- **Material supplied**:
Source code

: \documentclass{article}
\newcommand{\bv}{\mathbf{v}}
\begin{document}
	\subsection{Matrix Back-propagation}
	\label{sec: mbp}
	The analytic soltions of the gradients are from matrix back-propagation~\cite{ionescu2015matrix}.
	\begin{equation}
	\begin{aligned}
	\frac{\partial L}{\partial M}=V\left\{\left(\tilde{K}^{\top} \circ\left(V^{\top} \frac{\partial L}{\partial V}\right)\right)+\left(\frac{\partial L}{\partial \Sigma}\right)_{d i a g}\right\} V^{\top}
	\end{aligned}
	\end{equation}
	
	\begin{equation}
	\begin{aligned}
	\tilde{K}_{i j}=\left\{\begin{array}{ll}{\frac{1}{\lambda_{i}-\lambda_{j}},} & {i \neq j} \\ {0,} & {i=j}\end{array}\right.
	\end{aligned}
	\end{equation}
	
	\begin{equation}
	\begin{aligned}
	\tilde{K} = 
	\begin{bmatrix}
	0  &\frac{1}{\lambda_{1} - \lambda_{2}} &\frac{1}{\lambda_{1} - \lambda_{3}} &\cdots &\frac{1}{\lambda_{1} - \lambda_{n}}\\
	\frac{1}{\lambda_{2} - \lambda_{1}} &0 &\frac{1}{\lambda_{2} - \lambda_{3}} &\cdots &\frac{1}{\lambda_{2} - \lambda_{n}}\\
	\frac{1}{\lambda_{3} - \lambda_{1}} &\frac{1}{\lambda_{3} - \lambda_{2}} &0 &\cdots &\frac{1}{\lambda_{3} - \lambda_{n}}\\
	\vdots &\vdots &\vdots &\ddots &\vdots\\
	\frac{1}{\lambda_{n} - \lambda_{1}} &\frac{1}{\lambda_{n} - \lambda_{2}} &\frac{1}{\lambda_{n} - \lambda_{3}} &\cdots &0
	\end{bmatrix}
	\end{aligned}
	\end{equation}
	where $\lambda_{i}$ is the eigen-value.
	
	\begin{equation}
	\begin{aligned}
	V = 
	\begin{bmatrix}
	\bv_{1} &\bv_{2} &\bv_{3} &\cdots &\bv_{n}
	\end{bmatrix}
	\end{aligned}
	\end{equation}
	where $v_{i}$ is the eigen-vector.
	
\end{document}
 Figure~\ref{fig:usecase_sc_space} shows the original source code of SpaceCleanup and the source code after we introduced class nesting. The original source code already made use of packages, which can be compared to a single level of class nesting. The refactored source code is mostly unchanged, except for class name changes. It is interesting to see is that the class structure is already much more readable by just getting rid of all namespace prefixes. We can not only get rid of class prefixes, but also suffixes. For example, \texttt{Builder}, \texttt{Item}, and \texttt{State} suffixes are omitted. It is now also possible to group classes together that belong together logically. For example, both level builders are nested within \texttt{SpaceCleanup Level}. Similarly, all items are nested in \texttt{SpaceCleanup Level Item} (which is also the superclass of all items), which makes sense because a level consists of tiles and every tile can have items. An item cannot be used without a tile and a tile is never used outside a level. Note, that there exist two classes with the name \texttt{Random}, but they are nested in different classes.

- **Exercise goal**:
When a line in the records above holds "where", that line is to be reported.

- **Response**:
	where $\lambda_{i}$ is the eigen-value.
	where $v_{i}$ is the eigen-vector.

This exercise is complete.